[Items from a dataset]
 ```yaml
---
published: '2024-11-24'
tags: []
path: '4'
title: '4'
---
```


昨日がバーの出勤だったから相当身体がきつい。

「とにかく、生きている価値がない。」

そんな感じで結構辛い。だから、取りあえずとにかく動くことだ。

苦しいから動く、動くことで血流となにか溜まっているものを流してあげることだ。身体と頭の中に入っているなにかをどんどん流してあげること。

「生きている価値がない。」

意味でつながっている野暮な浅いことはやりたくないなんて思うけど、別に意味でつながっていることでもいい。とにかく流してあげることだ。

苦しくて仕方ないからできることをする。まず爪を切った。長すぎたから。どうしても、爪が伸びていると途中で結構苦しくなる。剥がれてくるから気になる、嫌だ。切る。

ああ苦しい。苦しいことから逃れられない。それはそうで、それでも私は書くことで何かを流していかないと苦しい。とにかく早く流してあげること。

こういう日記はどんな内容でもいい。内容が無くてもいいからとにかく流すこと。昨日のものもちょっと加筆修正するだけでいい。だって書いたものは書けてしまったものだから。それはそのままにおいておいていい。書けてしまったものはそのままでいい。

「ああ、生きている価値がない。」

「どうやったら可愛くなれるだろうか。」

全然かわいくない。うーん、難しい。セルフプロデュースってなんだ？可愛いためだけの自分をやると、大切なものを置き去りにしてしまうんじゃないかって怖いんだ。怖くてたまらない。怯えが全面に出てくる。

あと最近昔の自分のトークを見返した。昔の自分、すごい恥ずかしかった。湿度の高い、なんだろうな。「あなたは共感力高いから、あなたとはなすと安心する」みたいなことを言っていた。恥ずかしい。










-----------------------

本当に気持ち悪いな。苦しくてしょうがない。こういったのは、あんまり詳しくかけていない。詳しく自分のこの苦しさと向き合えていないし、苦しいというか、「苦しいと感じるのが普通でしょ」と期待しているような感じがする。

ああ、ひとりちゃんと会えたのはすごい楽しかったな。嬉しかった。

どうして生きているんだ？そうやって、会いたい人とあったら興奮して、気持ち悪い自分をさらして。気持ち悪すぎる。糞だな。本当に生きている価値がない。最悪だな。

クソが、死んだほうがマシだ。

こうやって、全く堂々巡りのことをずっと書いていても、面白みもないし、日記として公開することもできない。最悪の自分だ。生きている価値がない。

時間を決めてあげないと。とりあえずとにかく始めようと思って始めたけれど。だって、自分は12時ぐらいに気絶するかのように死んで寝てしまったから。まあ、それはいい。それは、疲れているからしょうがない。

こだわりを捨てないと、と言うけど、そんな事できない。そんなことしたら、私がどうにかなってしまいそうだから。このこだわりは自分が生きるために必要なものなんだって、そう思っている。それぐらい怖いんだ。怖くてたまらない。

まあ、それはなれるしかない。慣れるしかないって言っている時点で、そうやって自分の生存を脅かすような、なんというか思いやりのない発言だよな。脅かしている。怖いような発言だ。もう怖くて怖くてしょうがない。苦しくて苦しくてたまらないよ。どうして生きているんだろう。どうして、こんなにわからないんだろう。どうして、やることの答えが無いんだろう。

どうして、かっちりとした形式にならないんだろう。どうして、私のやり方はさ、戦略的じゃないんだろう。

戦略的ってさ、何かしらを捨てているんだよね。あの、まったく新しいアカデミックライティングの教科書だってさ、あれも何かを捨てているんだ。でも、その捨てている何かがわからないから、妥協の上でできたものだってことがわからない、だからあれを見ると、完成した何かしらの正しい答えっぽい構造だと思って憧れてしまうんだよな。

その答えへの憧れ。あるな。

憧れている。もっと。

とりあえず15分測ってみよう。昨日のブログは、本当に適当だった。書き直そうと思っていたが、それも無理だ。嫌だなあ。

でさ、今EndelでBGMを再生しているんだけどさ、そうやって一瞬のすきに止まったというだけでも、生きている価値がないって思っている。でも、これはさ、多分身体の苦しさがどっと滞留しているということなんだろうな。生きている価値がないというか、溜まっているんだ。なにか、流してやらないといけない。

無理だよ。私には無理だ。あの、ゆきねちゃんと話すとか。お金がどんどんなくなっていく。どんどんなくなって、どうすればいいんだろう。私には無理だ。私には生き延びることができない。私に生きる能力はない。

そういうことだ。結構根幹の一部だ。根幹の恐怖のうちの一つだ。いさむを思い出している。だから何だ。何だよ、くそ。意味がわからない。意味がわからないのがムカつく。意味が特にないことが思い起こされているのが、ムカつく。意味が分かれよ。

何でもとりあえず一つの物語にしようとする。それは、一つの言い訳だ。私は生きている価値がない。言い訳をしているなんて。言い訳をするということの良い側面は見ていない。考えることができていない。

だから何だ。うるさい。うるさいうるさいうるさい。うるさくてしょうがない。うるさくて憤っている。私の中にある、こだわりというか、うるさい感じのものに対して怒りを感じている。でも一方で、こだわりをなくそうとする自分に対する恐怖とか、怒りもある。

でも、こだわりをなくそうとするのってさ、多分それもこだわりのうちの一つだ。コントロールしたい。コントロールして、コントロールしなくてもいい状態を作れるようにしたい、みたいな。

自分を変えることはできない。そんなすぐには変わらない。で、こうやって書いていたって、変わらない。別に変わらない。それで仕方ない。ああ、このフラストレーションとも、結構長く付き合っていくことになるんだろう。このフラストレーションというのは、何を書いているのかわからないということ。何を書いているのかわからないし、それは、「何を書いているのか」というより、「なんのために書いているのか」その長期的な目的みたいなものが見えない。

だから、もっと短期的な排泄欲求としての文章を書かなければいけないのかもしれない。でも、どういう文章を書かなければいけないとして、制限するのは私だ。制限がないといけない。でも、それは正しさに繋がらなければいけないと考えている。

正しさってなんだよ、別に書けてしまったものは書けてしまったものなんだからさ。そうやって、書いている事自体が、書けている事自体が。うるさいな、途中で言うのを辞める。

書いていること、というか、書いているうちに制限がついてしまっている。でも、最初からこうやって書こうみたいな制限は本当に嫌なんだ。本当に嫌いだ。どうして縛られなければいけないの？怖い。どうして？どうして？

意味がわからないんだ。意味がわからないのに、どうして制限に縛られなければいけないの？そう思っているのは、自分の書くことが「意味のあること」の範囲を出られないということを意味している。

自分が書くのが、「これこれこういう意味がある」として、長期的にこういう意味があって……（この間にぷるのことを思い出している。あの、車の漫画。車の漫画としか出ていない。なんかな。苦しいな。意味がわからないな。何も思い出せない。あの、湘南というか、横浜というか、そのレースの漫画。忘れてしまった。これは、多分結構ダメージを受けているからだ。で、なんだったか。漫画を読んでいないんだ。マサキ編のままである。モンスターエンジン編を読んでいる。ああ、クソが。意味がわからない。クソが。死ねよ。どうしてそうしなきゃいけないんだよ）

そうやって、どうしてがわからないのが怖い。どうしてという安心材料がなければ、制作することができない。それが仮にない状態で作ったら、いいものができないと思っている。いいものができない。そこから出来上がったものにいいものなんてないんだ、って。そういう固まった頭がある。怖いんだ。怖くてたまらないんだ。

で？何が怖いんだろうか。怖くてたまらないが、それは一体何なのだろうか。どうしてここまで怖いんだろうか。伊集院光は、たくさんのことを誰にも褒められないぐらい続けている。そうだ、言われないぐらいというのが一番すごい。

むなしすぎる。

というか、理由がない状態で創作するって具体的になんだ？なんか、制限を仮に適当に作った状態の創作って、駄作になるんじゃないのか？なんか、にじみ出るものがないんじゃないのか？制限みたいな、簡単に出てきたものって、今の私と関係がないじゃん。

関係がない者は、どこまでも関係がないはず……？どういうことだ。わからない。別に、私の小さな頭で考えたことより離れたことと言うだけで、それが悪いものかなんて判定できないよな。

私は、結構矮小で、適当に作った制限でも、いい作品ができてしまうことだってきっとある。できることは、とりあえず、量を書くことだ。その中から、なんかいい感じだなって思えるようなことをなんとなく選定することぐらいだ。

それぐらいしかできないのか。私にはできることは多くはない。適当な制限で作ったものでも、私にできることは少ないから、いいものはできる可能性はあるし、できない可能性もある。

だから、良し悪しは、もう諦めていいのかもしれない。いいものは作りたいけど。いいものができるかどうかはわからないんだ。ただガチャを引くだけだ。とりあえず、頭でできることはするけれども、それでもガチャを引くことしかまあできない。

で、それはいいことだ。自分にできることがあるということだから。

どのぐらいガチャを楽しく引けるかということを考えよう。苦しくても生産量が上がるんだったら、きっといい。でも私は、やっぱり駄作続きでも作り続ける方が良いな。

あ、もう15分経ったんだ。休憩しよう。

### How to complete this task:
Take the lines above from the one containing "その答えへの憧れ。あるな。" to the one containing "そういうことだ。結構根幹の一" and retype them exactly, both ends included, with nothing added.

### Written solution:
その答えへの憧れ。あるな。

憧れている。もっと。

とりあえず15分測ってみよう。昨日のブログは、本当に適当だった。書き直そうと思っていたが、それも無理だ。嫌だなあ。

でさ、今EndelでBGMを再生しているんだけどさ、そうやって一瞬のすきに止まったというだけでも、生きている価値がないって思っている。でも、これはさ、多分身体の苦しさがどっと滞留しているということなんだろうな。生きている価値がないというか、溜まっているんだ。なにか、流してやらないといけない。

無理だよ。私には無理だ。あの、ゆきねちゃんと話すとか。お金がどんどんなくなっていく。どんどんなくなって、どうすればいいんだろう。私には無理だ。私には生き延びることができない。私に生きる能力はない。

そういうことだ。結構根幹の一部だ。根幹の恐怖のうちの一つだ。いさむを思い出している。だから何だ。何だよ、くそ。意味がわからない。意味がわからないのがムカつく。意味が特にないことが思い起こされているのが、ムカつく。意味が分かれよ。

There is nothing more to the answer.